(Collected data entries)
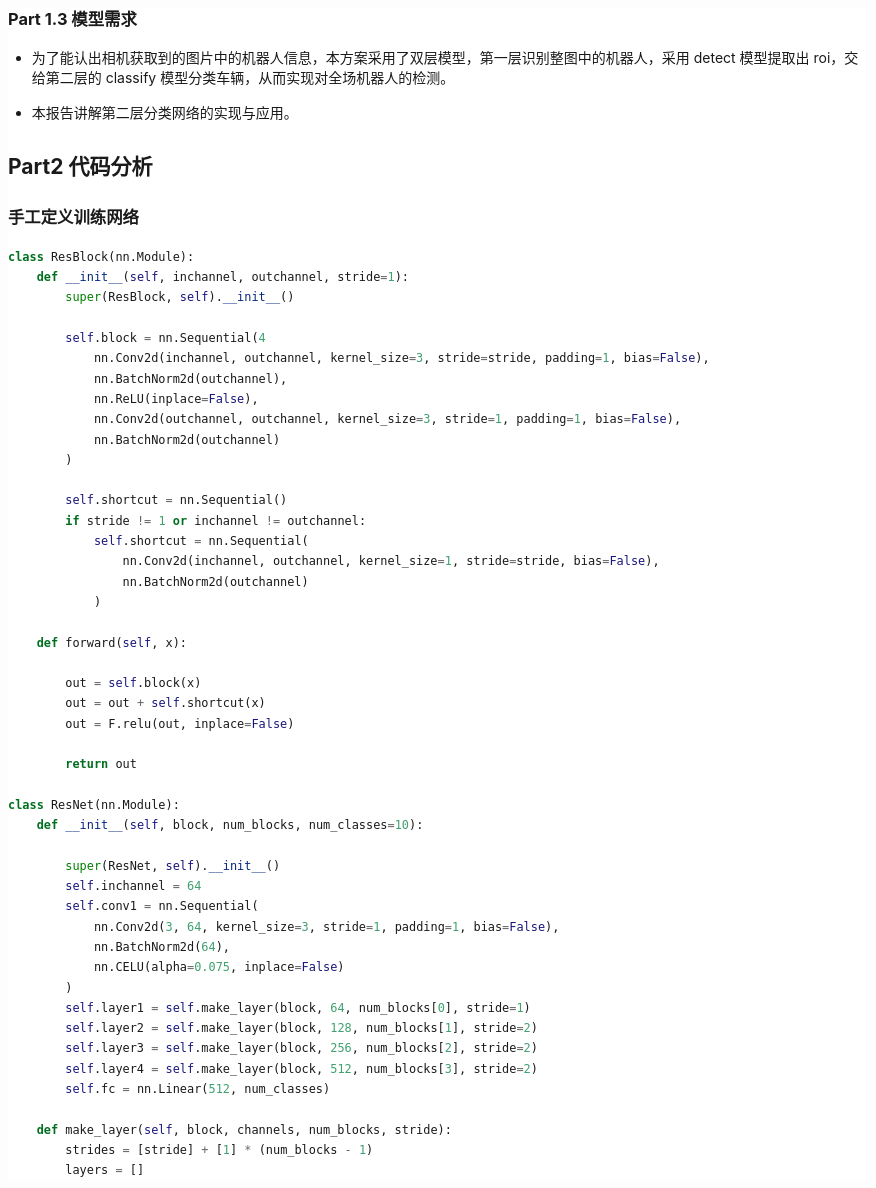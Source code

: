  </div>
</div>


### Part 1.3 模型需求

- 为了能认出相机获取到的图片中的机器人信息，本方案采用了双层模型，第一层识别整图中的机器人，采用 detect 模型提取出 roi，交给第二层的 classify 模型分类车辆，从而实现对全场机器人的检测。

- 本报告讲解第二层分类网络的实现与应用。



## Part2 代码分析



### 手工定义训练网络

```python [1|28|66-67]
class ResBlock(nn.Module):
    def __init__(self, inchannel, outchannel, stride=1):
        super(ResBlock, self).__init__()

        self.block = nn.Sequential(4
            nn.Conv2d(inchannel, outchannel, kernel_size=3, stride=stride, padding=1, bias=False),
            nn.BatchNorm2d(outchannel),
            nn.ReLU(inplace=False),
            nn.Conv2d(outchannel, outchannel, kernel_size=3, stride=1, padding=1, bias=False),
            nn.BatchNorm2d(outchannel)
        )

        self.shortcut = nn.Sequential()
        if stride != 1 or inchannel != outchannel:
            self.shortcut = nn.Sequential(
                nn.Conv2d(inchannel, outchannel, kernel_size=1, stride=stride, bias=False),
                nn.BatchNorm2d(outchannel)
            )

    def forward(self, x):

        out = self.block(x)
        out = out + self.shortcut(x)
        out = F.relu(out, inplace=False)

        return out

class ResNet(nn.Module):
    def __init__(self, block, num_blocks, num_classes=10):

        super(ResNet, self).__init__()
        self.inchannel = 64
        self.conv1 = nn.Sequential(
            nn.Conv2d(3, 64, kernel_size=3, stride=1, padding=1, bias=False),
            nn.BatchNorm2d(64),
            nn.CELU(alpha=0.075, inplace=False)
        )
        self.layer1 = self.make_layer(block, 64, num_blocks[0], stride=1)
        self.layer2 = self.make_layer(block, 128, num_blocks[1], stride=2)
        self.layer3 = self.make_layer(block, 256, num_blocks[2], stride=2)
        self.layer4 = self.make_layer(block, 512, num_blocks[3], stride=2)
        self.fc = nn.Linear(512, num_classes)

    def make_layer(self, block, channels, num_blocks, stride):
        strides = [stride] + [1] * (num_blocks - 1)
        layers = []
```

» About this task: Before duplicating the entries above, strip out the pictures and keep the rest exact.

» Solution below:
Source code

:  </div>
</div>


### Part 1.3 模型需求

- 为了能认出相机获取到的图片中的机器人信息，本方案采用了双层模型，第一层识别整图中的机器人，采用 detect 模型提取出 roi，交给第二层的 classify 模型分类车辆，从而实现对全场机器人的检测。

- 本报告讲解第二层分类网络的实现与应用。



## Part2 代码分析



### 手工定义训练网络

```python [1|28|66-67]
class ResBlock(nn.Module):
    def __init__(self, inchannel, outchannel, stride=1):
        super(ResBlock, self).__init__()

        self.block = nn.Sequential(4
            nn.Conv2d(inchannel, outchannel, kernel_size=3, stride=stride, padding=1, bias=False),
            nn.BatchNorm2d(outchannel),
            nn.ReLU(inplace=False),
            nn.Conv2d(outchannel, outchannel, kernel_size=3, stride=1, padding=1, bias=False),
            nn.BatchNorm2d(outchannel)
        )

        self.shortcut = nn.Sequential()
        if stride != 1 or inchannel != outchannel:
            self.shortcut = nn.Sequential(
                nn.Conv2d(inchannel, outchannel, kernel_size=1, stride=stride, bias=False),
                nn.BatchNorm2d(outchannel)
            )

    def forward(self, x):

        out = self.block(x)
        out = out + self.shortcut(x)
        out = F.relu(out, inplace=False)

        return out

class ResNet(nn.Module):
    def __init__(self, block, num_blocks, num_classes=10):

        super(ResNet, self).__init__()
        self.inchannel = 64
        self.conv1 = nn.Sequential(
            nn.Conv2d(3, 64, kernel_size=3, stride=1, padding=1, bias=False),
            nn.BatchNorm2d(64),
            nn.CELU(alpha=0.075, inplace=False)
        )
        self.layer1 = self.make_layer(block, 64, num_blocks[0], stride=1)
        self.layer2 = self.make_layer(block, 128, num_blocks[1], stride=2)
        self.layer3 = self.make_layer(block, 256, num_blocks[2], stride=2)
        self.layer4 = self.make_layer(block, 512, num_blocks[3], stride=2)
        self.fc = nn.Linear(512, num_classes)

    def make_layer(self, block, channels, num_blocks, stride):
        strides = [stride] + [1] * (num_blocks - 1)
        layers = []
```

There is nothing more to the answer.